- REQUIRED ACTION:
Lines below that include "files" are the answer; copy each one.

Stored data
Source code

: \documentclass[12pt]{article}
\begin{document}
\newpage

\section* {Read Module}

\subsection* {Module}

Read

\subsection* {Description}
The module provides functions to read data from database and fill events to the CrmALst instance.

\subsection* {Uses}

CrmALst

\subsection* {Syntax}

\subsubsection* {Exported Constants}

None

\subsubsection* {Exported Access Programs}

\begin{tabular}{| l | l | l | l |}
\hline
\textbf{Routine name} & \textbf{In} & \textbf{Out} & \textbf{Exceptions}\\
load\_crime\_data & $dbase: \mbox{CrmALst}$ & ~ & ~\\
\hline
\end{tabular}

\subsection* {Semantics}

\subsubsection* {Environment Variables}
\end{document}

==

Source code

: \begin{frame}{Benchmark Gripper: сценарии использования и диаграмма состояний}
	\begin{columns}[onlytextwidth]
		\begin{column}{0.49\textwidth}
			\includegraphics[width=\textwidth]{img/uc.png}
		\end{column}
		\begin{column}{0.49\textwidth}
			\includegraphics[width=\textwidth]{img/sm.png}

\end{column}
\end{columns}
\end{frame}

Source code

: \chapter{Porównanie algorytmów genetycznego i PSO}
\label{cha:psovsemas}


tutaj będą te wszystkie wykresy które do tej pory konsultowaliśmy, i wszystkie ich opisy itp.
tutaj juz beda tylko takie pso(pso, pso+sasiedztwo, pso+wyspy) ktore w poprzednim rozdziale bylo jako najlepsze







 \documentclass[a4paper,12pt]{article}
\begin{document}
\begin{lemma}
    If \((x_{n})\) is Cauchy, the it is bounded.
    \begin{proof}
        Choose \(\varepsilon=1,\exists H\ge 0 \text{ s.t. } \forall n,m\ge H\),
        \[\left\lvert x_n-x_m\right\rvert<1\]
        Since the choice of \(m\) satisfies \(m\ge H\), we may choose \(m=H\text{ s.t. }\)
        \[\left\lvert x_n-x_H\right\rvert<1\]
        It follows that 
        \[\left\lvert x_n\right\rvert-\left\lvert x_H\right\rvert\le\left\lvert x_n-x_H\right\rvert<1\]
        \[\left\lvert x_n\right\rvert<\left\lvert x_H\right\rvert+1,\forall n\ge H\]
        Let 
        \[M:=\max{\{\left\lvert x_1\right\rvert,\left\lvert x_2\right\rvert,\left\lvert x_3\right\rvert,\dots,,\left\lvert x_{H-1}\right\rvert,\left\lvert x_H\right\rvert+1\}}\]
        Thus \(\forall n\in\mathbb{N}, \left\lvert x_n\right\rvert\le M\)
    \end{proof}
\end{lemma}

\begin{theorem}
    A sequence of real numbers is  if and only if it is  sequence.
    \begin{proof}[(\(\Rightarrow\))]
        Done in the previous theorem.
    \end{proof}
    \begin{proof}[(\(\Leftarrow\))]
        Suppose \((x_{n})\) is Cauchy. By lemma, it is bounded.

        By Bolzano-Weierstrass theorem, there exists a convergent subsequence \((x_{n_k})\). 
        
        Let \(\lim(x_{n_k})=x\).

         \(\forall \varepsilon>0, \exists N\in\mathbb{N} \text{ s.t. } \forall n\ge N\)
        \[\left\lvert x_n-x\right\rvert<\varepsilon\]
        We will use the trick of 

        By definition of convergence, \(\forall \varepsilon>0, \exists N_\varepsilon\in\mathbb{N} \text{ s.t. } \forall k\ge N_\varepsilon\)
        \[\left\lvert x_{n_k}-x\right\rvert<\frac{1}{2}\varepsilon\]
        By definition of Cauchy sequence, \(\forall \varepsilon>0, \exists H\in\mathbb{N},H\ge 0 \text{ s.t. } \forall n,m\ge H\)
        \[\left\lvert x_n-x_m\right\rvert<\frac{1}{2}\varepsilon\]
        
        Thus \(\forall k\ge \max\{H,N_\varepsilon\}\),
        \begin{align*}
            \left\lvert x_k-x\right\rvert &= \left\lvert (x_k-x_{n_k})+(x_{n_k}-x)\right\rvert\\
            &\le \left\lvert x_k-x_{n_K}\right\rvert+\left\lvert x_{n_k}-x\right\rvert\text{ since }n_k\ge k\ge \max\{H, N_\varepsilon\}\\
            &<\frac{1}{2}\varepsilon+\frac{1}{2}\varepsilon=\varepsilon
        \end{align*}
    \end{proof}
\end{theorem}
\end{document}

* * *

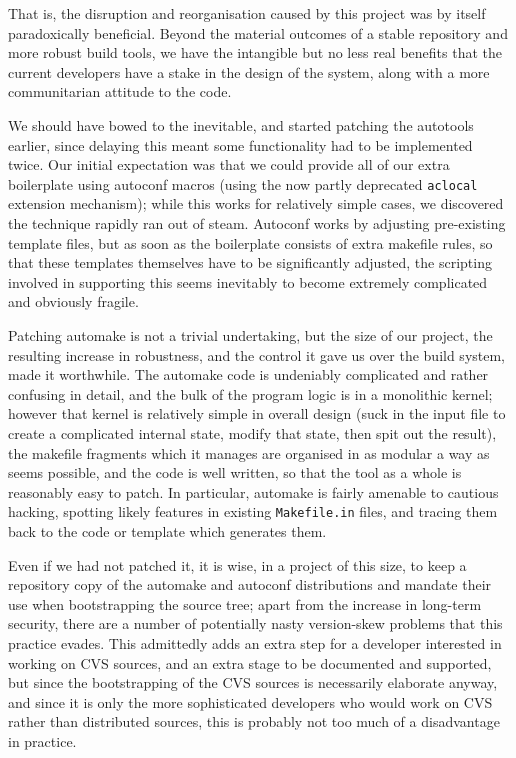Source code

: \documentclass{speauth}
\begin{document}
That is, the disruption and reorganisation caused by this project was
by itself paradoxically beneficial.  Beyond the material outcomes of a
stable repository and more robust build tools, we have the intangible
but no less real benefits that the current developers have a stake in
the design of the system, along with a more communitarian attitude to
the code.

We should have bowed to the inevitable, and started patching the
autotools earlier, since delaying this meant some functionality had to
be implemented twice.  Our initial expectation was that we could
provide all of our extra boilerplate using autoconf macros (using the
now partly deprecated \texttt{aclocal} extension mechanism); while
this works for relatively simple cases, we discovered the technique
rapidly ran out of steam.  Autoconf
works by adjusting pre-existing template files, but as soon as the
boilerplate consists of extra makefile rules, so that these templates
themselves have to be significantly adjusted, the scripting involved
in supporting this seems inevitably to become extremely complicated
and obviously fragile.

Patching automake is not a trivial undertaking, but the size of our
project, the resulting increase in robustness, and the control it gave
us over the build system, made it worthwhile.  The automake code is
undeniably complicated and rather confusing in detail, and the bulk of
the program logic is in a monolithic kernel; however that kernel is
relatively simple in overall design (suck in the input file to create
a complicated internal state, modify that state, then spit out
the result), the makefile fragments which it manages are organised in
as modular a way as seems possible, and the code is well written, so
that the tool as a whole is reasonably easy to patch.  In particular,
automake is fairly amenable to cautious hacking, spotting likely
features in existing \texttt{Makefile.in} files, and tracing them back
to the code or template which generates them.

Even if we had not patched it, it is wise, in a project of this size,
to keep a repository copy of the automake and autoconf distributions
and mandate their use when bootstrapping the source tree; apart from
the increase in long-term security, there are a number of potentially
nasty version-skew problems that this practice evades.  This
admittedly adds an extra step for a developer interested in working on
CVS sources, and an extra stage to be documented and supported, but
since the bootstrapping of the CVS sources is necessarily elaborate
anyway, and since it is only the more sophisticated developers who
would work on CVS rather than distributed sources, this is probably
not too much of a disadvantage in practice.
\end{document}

- SOLUTION:
works by adjusting pre-existing template files, but as soon as the
features in existing \texttt{Makefile.in} files, and tracing them back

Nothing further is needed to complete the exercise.